Il tiro del trio è notevole (“Mr. Downside” e “In Stride” veri highlights della serata) e la tecnica messa sul tavolo è tutto fuorché trascurabile. Non è del semplice hard rock fatto bene, perché quella voce non è solo una buona voce e quella chitarra non è semplicemente una buona chitarra. Myles è in qualche modo diventato un anti-divo pur avendone tutte le caratteristiche degli archetipi del “Guitar Hero” e del “Rock God”. Tra le persone con molto, moltissimo talento – quelle di cui l’industria musicale è sempre più carente, almeno nel senso più tradizionale del termine – lui è uno di quelli con il più alto grado di umiltà che si possa trovare in giro. Lo testimonia anche il suo modo di stare sul palco, sempre molto composto, in alcuni frangenti anche un po’ rigiro, ma totalmente naturale.

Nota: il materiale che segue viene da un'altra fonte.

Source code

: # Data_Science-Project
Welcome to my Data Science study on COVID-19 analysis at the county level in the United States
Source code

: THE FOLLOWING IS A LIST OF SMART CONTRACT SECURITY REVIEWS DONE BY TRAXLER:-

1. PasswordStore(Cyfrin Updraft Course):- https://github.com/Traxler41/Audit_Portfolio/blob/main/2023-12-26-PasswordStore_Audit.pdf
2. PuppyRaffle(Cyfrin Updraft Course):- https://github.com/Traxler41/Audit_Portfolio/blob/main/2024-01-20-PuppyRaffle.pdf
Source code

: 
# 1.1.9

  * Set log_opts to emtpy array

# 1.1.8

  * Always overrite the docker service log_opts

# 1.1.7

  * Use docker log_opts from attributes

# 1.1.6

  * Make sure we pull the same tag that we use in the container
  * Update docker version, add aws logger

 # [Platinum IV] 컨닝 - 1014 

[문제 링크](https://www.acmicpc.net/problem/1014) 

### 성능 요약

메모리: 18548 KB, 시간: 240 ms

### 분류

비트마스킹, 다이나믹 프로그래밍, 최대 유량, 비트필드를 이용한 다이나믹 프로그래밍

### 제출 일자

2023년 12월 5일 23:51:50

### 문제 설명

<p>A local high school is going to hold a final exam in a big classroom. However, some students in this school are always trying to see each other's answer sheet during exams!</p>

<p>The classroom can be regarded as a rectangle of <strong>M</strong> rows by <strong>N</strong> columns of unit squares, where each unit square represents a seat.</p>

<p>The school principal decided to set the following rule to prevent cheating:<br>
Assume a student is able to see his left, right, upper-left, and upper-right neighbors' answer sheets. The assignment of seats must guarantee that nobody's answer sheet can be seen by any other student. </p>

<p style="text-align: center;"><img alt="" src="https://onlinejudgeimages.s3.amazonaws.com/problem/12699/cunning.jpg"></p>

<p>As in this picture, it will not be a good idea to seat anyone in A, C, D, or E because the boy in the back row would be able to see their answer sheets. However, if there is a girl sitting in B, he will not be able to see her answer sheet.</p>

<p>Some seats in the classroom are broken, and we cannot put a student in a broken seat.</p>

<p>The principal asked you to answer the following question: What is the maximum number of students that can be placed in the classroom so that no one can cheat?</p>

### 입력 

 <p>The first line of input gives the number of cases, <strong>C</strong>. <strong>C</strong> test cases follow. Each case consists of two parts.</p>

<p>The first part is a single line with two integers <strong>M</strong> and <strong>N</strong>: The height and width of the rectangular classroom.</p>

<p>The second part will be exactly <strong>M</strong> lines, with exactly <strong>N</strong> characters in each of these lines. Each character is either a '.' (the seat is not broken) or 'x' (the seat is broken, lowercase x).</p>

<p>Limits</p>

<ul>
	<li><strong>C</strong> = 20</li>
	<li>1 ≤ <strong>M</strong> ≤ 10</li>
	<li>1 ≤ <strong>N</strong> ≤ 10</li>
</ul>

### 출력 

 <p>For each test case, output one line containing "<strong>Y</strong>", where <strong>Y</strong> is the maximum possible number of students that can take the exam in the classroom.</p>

Dal pubblico durante quasi ogni brano di solleva un “Let’s go, Myles, let’s go” da uno dei fan più esagitati della serata. Il suono parte dal fondo della sala a inizio concerto e piano piano arriva sempre più vicino al palco, là dove anche il destinatario può finalmente sentire. La reazione? Myles Kennedy in purezza: cascando in un ingenuo e umilissimo malinteso, invece di interpretarlo come puro entusiasmo mediterraneo, lo prende come un invito a non tergiversare in convenevoli – centellinati, ma sempre spassosi – e abbandona senza esitazione le vesti dell’intrattenitore, per cimentarsi con ancora più passione in ciò che sa fare meglio: cantare e suonare.
Quanto parte “Love Can Only Heal”, forse l’unico brano che riprende e compensa un po’ quelle aspettative inattese di cui sopra e che infatti per poco non è finito tra gli scarti del primo disco, si rinnova un’eterna epifania. “Ecco perché sono qui, da quasi vent’anni” è la frase che arriva cristallina dalle prime file e che ben riassume il pubblico dell’Alcatraz. Amanti della musica hard & heavy che hanno trovato in Myles un granitico baluardo, un porto sicuro in cui tornare ogni volta che viene il dubbio che sia davvero tutto finito. Non importa se l’esigenza sia quella paradossalmente atavica e infantile di alzare le corna al cielo, oppure quello di sentire della buona musica eseguita ancora meglio: Myles Kennedy, da più di vent’anni, è qui per noi.